EXERCISE AIM >> Output the first line below and each one after it, exactly, up to and including the line holding "# How to Organize". Pictures should not be copied.

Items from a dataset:
§ §

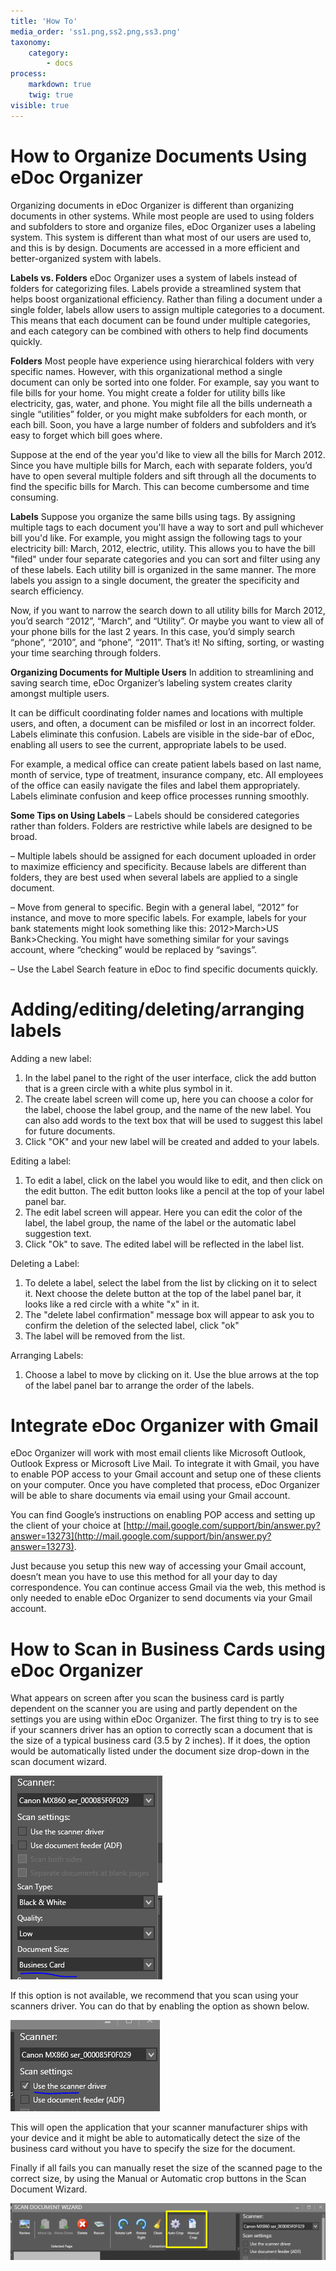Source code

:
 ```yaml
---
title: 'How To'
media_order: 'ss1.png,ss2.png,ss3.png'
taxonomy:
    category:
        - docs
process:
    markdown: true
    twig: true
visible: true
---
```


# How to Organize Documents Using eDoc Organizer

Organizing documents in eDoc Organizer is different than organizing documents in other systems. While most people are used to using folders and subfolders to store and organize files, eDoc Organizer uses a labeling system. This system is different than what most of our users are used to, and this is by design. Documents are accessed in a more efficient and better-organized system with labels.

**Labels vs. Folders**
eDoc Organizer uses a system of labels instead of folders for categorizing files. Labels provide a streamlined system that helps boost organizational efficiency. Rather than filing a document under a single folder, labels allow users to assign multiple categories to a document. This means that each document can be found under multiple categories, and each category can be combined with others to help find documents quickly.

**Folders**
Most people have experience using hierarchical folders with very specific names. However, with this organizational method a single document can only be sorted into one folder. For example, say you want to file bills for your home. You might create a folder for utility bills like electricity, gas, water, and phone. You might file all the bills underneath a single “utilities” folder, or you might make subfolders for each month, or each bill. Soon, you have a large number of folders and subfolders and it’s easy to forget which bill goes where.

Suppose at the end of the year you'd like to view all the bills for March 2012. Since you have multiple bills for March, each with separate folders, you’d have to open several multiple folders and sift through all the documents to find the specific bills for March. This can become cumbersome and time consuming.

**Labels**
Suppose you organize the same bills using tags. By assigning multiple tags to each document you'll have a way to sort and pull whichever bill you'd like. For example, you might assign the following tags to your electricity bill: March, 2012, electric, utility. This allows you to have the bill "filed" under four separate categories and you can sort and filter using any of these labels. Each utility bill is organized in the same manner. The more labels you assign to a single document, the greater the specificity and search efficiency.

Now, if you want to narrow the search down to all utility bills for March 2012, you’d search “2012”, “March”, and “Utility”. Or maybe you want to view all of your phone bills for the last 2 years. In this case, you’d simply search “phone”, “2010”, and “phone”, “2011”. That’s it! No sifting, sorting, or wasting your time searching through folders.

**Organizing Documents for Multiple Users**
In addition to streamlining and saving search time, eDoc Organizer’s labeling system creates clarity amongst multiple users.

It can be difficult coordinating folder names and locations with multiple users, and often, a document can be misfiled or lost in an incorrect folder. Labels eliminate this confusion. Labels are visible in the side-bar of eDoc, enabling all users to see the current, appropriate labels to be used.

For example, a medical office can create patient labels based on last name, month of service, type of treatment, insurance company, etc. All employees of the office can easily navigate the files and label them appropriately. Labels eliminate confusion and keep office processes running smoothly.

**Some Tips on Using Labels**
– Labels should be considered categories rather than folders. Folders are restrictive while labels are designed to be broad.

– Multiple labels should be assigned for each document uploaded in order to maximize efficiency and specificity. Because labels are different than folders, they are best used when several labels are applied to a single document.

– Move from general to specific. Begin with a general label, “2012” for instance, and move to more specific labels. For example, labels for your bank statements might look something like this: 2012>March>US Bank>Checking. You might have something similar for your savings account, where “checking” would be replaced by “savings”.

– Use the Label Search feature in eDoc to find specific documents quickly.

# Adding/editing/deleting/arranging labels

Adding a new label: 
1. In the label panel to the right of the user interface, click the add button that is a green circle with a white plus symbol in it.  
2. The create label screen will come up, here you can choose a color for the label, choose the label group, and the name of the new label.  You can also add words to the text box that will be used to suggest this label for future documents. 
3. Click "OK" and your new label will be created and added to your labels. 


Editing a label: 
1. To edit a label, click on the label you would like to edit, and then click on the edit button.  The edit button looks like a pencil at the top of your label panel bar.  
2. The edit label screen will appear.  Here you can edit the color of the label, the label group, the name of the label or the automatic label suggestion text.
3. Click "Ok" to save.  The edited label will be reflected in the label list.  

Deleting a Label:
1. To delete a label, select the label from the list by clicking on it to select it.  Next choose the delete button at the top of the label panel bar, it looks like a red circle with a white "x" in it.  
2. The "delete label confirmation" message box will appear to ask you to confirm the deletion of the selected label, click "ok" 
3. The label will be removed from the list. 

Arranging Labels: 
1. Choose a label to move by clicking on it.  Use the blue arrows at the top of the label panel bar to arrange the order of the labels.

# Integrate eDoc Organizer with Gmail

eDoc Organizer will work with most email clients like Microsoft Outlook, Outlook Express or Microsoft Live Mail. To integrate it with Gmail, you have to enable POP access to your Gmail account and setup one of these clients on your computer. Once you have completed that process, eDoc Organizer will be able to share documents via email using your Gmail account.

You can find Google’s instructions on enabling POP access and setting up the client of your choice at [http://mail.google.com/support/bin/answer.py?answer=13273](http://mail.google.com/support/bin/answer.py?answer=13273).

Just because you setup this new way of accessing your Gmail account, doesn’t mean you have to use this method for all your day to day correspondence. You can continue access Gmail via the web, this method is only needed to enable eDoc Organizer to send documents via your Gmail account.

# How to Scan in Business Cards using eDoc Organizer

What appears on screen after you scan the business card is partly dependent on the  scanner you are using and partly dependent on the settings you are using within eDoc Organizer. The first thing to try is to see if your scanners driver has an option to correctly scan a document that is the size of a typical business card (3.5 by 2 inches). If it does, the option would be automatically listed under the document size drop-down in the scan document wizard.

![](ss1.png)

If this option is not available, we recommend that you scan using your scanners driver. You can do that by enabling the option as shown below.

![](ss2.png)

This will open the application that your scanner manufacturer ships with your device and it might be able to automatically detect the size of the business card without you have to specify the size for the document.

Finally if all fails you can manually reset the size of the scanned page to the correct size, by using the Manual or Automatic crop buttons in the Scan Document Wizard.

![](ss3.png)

§ §

EXERCISE RESULT >>
Source code

:
 ```yaml
---
title: 'How To'
media_order: 'ss1.png,ss2.png,ss3.png'
taxonomy:
    category:
        - docs
process:
    markdown: true
    twig: true
visible: true
---
```


# How to Organize Documents Using eDoc Organizer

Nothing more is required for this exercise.